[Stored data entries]
Segment Open

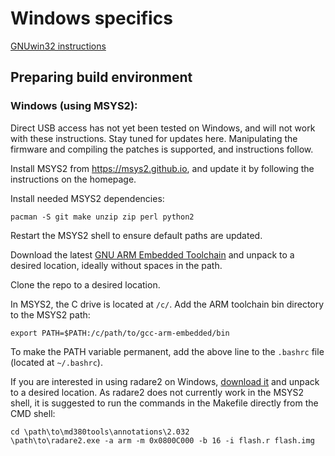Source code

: # Windows specifics #

[GNUwin32 instructions](gnuwin32.md)


## Preparing build environment ##

### Windows (using MSYS2):

Direct USB access has not yet been tested on Windows, and will not work with these instructions. Stay tuned for updates here.
Manipulating the firmware and compiling the patches is supported, and instructions follow.

Install MSYS2 from https://msys2.github.io, and update it by following the instructions on the homepage.

Install needed MSYS2 dependencies:

    pacman -S git make unzip zip perl python2

Restart the MSYS2 shell to ensure default paths are updated.

Download the latest [GNU ARM Embedded Toolchain](https://launchpad.net/gcc-arm-embedded) and unpack to a desired location, ideally without spaces in the path.

Clone the repo to a desired location.

In MSYS2, the C drive is located at `/c/`. Add the ARM toolchain bin directory to the MSYS2 path:

    export PATH=$PATH:/c/path/to/gcc-arm-embedded/bin

To make the PATH variable permanent, add the above line to the `.bashrc`
file (located at `~/.bashrc`).

If you are interested in using radare2 on Windows, [download it](http://www.radare.org/) and unpack to a desired location. As radare2 does not currently work in the MSYS2 shell, it is suggested to run the commands in the Makefile directly from the CMD shell:

    cd \path\to\md380tools\annotations\2.032
	\path\to\radare2.exe -a arm -m 0x0800C000 -b 16 -i flash.r flash.img
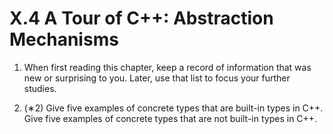 # X.4 A Tour of C++: Abstraction Mechanisms

1. When first reading this chapter, keep a record of information that was new or surprising to you. Later, use that list to focus your further studies.

2. (∗2) Give five examples of concrete types that are built-in types in C++. Give five examples of concrete types that are not built-in types in C++.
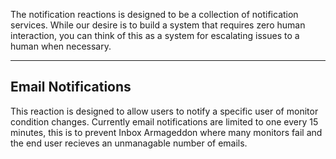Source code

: The notification reactions is designed to be a collection of notification services. While our desire is to build a system that requires zero human interaction, you can think of this as a system for escalating issues to a human when necessary.

---

## Email Notifications

This reaction is designed to allow users to notify a specific user of monitor condition changes. Currently email notifications are limited to one every 15 minutes, this is to prevent Inbox Armageddon where many monitors fail and the end user recieves an unmanagable number of emails.
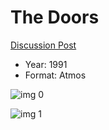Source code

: # The Doors

[Discussion Post](https://www.avsforum.com/threads/bass-eq-for-filtered-movies.2995212/post-58336018)

* Year: 1991
* Format: Atmos

![img 0](https://i.imgur.com/Yth3qNV.jpg)

![img 1](https://i.imgur.com/PZWw0DH.jpg)

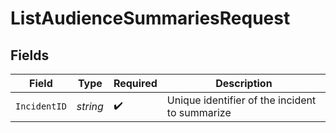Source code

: # ListAudienceSummariesRequest


## Fields

| Field                                          | Type                                           | Required                                       | Description                                    |
| ---------------------------------------------- | ---------------------------------------------- | ---------------------------------------------- | ---------------------------------------------- |
| `IncidentID`                                   | *string*                                       | :heavy_check_mark:                             | Unique identifier of the incident to summarize |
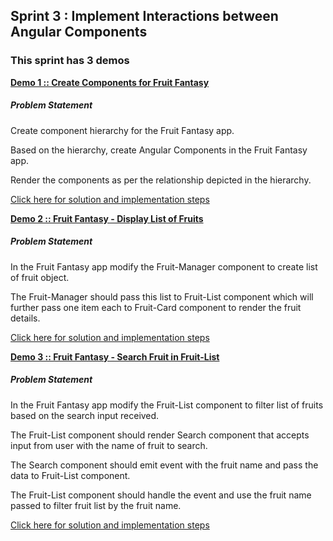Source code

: ## Sprint 3 : Implement Interactions between Angular Components

### This sprint has 3 demos

[**Demo 1 :: Create Components for Fruit Fantasy**](demo-1-component-hierarchy)

##### Problem Statement

Create component hierarchy for the Fruit Fantasy app.

Based on the hierarchy, create Angular Components in the Fruit Fantasy app.

Render the components as per the relationship depicted in the hierarchy.

[Click here for solution and implementation steps](demo-1-component-hierarchy)

[**Demo 2 :: Fruit Fantasy - Display List of Fruits**](demo-2-display-fruit-list)

##### Problem Statement

In the Fruit Fantasy app modify the Fruit-Manager component to create list of fruit object.

The Fruit-Manager should pass this list to Fruit-List component which will further pass one item each to Fruit-Card component to render the fruit details.

[Click here for solution and implementation steps](demo-2-display-fruit-list)

[**Demo 3 :: Fruit Fantasy - Search Fruit in Fruit-List**](demo-3-search-fruit)

##### Problem Statement

In the Fruit Fantasy app modify the Fruit-List component to filter list of fruits based on the search input received.

The Fruit-List component should render Search component that accepts input from user with the name of fruit to search.

The Search component should emit event with the fruit name and pass the data to Fruit-List component.

The Fruit-List component should handle the event and use the fruit name passed to filter fruit list by the fruit name.

[Click here for solution and implementation steps](demo-3-search-fruit)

Segment Closed

**WHAT YOU WILL DO**
Give the entries above again word for word, without any pictures.

**RESPONSE TO THIS TASK**
Source code

: # Windows specifics #

[GNUwin32 instructions](gnuwin32.md)


## Preparing build environment ##

### Windows (using MSYS2):

Direct USB access has not yet been tested on Windows, and will not work with these instructions. Stay tuned for updates here.
Manipulating the firmware and compiling the patches is supported, and instructions follow.

Install MSYS2 from https://msys2.github.io, and update it by following the instructions on the homepage.

Install needed MSYS2 dependencies:

    pacman -S git make unzip zip perl python2

Restart the MSYS2 shell to ensure default paths are updated.

Download the latest [GNU ARM Embedded Toolchain](https://launchpad.net/gcc-arm-embedded) and unpack to a desired location, ideally without spaces in the path.

Clone the repo to a desired location.

In MSYS2, the C drive is located at `/c/`. Add the ARM toolchain bin directory to the MSYS2 path:

    export PATH=$PATH:/c/path/to/gcc-arm-embedded/bin

To make the PATH variable permanent, add the above line to the `.bashrc`
file (located at `~/.bashrc`).

If you are interested in using radare2 on Windows, [download it](http://www.radare.org/) and unpack to a desired location. As radare2 does not currently work in the MSYS2 shell, it is suggested to run the commands in the Makefile directly from the CMD shell:

    cd \path\to\md380tools\annotations\2.032
	\path\to\radare2.exe -a arm -m 0x0800C000 -b 16 -i flash.r flash.img
 # X.4 A Tour of C++: Abstraction Mechanisms

1. When first reading this chapter, keep a record of information that was new or surprising to you. Later, use that list to focus your further studies.

2. (∗2) Give five examples of concrete types that are built-in types in C++. Give five examples of concrete types that are not built-in types in C++.
Source code

: The notification reactions is designed to be a collection of notification services. While our desire is to build a system that requires zero human interaction, you can think of this as a system for escalating issues to a human when necessary.

---

## Email Notifications

This reaction is designed to allow users to notify a specific user of monitor condition changes. Currently email notifications are limited to one every 15 minutes, this is to prevent Inbox Armageddon where many monitors fail and the end user recieves an unmanagable number of emails.
Source code

: # The Doors

[Discussion Post](https://www.avsforum.com/threads/bass-eq-for-filtered-movies.2995212/post-58336018)

* Year: 1991
* Format: Atmos

![img 0](https://i.imgur.com/Yth3qNV.jpg)

![img 1](https://i.imgur.com/PZWw0DH.jpg)

Source code

: # ListAudienceSummariesRequest


## Fields

| Field                                          | Type                                           | Required                                       | Description                                    |
| ---------------------------------------------- | ---------------------------------------------- | ---------------------------------------------- | ---------------------------------------------- |
| `IncidentID`                                   | *string*                                       | :heavy_check_mark:                             | Unique identifier of the incident to summarize |
Source code

: ## Sprint 3 : Implement Interactions between Angular Components

### This sprint has 3 demos

[**Demo 1 :: Create Components for Fruit Fantasy**](demo-1-component-hierarchy)

##### Problem Statement

Create component hierarchy for the Fruit Fantasy app.

Based on the hierarchy, create Angular Components in the Fruit Fantasy app.

Render the components as per the relationship depicted in the hierarchy.

[Click here for solution and implementation steps](demo-1-component-hierarchy)

[**Demo 2 :: Fruit Fantasy - Display List of Fruits**](demo-2-display-fruit-list)

##### Problem Statement

In the Fruit Fantasy app modify the Fruit-Manager component to create list of fruit object.

The Fruit-Manager should pass this list to Fruit-List component which will further pass one item each to Fruit-Card component to render the fruit details.

[Click here for solution and implementation steps](demo-2-display-fruit-list)

[**Demo 3 :: Fruit Fantasy - Search Fruit in Fruit-List**](demo-3-search-fruit)

##### Problem Statement

In the Fruit Fantasy app modify the Fruit-List component to filter list of fruits based on the search input received.

The Fruit-List component should render Search component that accepts input from user with the name of fruit to search.

The Search component should emit event with the fruit name and pass the data to Fruit-List component.

The Fruit-List component should handle the event and use the fruit name passed to filter fruit list by the fruit name.

[Click here for solution and implementation steps](demo-3-search-fruit)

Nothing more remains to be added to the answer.